What's the Damage From Switzerland’s Biggest Currency Shock This Century?

Thomas Jordan is about to reveal the damage from Switzerland’s biggest single-day currency shock this century.

Two months after the Swiss National Bank abolished its cap on the franc, its officials are preparing their first economic forecasts to assess the impact of that move. President Jordan will give that outlook on March 19 at a policy assessment at which economists predict the central bank will keep its negative deposit rate at a record low.

“The strong appreciation of the franc after the cap was given up should significantly hit the Swiss economy,” said Martin Gueth, economist at LBBW in Stuttgart, Germany. “We expect the SNB to remain in a wait-and-see mode, but should the franc appreciate, it will wage fresh currency interventions or even cut rates again.”

The decision on Thursday gives the three-member SNB board an opportunity to jointly address the public after the denouement of the franc ceiling of 1.20 per euro on Jan. 15, a shock described as a “tsunami” by Swatch Group AG Chief Executive Officer Nicolas Hayek.
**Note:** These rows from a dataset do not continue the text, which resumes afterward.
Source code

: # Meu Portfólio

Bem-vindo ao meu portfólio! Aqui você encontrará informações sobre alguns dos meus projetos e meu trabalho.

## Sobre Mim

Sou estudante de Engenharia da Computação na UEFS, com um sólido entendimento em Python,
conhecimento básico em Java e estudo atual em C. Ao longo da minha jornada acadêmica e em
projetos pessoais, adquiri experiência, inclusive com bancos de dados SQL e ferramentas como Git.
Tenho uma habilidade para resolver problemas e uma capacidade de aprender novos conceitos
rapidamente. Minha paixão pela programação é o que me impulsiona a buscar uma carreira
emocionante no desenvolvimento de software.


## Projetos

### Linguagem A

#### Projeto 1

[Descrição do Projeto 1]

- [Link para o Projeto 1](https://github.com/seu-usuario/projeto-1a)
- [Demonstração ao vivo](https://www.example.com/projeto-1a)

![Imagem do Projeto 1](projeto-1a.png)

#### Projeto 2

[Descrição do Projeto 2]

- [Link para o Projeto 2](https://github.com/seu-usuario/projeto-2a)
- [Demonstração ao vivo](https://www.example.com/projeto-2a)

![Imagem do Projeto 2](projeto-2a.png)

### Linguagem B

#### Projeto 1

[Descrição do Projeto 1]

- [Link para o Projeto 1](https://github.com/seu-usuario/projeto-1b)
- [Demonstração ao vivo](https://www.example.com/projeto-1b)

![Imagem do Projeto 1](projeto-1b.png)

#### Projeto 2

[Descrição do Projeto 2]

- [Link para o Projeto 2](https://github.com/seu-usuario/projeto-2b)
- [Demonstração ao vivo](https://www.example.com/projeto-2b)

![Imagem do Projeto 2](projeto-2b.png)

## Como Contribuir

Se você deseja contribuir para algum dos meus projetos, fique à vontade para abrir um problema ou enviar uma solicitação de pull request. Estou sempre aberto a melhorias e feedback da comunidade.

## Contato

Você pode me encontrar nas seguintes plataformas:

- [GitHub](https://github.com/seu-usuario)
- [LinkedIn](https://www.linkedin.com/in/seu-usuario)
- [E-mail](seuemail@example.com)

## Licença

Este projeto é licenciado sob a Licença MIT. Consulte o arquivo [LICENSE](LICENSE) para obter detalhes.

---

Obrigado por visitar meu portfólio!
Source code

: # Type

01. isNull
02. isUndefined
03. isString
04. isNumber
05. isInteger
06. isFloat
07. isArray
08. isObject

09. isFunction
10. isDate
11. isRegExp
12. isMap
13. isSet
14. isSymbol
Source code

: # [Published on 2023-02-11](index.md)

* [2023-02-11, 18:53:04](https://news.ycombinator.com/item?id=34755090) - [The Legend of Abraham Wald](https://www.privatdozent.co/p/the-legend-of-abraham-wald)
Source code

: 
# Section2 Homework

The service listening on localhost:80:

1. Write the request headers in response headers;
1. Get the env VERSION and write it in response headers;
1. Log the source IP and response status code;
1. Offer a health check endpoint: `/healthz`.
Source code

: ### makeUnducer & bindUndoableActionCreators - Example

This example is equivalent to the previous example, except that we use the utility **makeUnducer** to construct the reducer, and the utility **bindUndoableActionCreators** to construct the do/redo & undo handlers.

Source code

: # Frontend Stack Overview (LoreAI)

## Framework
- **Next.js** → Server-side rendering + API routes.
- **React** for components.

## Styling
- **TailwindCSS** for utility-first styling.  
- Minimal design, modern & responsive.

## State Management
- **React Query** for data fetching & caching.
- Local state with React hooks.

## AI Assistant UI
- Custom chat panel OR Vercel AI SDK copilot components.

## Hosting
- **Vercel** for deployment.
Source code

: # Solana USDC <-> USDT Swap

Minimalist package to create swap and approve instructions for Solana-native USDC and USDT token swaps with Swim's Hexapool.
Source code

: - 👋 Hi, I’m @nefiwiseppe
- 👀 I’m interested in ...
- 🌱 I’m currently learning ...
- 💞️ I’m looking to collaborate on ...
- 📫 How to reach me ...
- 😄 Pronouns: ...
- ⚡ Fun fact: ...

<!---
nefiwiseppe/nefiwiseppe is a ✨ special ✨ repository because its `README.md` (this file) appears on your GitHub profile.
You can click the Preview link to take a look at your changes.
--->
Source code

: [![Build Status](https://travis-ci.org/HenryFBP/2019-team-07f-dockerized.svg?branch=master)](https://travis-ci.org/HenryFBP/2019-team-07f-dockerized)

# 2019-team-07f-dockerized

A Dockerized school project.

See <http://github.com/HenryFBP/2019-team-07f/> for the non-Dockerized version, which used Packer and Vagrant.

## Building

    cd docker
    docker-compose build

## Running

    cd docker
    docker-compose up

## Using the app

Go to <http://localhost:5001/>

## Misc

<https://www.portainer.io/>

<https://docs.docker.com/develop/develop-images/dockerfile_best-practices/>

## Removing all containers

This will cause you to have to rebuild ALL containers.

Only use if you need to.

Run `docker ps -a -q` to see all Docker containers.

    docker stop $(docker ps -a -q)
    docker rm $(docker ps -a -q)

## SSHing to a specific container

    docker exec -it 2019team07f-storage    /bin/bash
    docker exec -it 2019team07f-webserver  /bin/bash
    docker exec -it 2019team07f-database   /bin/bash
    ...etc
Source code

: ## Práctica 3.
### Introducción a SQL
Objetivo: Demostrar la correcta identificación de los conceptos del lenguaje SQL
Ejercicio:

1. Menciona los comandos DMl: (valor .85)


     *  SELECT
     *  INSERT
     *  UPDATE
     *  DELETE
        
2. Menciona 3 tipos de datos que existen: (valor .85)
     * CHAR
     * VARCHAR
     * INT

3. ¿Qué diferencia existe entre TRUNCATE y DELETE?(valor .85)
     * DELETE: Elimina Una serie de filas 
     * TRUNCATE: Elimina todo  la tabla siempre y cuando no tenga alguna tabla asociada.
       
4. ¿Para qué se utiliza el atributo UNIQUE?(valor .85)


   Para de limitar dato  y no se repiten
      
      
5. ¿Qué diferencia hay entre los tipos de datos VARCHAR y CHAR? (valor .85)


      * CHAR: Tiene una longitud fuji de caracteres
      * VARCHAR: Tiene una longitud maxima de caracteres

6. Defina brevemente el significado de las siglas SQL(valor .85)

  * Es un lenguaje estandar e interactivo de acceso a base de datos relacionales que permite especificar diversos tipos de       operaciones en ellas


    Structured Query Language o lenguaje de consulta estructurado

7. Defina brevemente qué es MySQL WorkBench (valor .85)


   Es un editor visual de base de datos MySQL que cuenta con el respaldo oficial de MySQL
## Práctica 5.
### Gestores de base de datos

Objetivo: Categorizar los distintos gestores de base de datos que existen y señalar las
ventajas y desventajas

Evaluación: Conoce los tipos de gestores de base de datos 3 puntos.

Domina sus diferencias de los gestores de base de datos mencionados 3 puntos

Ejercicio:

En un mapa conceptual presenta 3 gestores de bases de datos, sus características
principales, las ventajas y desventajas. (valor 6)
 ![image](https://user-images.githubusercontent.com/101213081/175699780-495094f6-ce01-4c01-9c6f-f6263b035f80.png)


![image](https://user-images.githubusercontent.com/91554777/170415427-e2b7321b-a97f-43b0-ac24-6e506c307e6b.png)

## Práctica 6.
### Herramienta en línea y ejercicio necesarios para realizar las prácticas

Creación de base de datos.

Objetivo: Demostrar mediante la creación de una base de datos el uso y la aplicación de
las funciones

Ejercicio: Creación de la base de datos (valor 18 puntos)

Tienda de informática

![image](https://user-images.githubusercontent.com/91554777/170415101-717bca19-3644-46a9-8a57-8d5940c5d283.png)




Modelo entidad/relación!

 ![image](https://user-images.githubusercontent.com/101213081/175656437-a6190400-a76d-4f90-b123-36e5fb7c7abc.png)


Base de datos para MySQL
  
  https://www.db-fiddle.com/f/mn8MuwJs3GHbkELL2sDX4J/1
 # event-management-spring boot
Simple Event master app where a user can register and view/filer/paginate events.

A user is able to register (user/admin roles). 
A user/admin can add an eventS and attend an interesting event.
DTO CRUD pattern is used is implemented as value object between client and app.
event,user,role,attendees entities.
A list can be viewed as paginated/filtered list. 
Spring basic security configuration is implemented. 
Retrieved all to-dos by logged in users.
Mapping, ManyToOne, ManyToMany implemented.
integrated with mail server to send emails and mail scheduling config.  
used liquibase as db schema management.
SNB policy makers will hold a press conference in Zurich, breaking normal practice that would dictate waiting until June for the next such encounter.

Growth Slowdown

Officials will keep the deposit rate at minus 0.75 percent, according to 21 of 26 economists in Bloomberg’s monthly economic survey. The rest say the SNB will intensify the charge. Policy makers are also seen holding the target range for three-month Libor at between minus 1.25 percent and minus 0.25 percent.

When the SNB gave up its cap on the franc, it surged over 15 percent against more than 150 counterparts tracked by Bloomberg, triggering losses at some financial firms and increasing the likelihood of rising joblessness and an economic downturn in a country that emerged from the financial crisis less bruised than many of its European neighbors.

Jordan has already warned there may be “one or the other” quarter of economic contraction. The prior forecast for growth of about 2 percent this year, issued in December when the cap was still in place, won’t be met, according to the SNB president.

The three governing board members “probably feel obliged to explain their decision in January to lift the ceiling,” said Julien Manceaux, senior economist at ING in Brussels. “There’s been a lot of criticism, including at a political level.”

Parity Danger

The economy is seen expanding 0.8 percent this year, with consumer prices tumbling 1 percent, according to a separate Bloomberg survey. Inflation is expected to pick up to 0.1 percent in 2016 and 0.4 percent in 2017.

Parliamentarians have urged the central bank to exempt local pension funds from the negative rate to shield constituents’ old-age income. Earlier this month, the government found itself denying a report it sought to exert more influence over the central bank, including establishment of a new currency cap.

Fifteen of 20 economists don’t expect the SNB to cut its deposit rate further in 2015.

“The franc’s value will be the most important consideration taken by the SNB, regarding its policy vis-a-vis the deposit rate,” said Bernard Yaros of Moody’s Analytics. “If the franc appreciates above current levels, getting dangerously close to parity with the euro or even breaking it, that would trigger a further cut to the deposit rate later this year.”

‘Massively Overvalued’

Nearly all economists in the survey conducted March 6 to 13 agreed. A further slowdown in growth or inflation also could trigger a deposit-rate cut, some said.

Since early February, the franc has traded weaker than 1.04 per euro, even as the European Central Bank embarked on quantitative easing. At these levels, the Swiss currency remains “massively” overvalued, Alternate Governing Board Member Thomas Moser said last month. Still, he said he was “optimistic” Switzerland, whose exporters ship a big portion of their wares to the neighboring euro area, would be able to avoid a big recession.

The franc was down 0.5 percent at 1.0607 at 2:04 p.m. in Zurich on Monday. Against the dollar it stood at 1.0055.

While the SNB repeatedly stated it will intervene in currency markets even after it gave up the minimum exchange rate, sight deposits -- the cash commercial banks keep with the central bank -- don’t point toward much activity.

They amounted to 378.8 billion francs ($377 billion) as of March 13, little changed from a week earlier, central bank data published Monday showed.

“The SNB did not buy any significant amount on markets since the end of January,” said Valentin Bissat of Mirabaud Asset Management. “This implies that it feels comfortable with a level above 1.05.”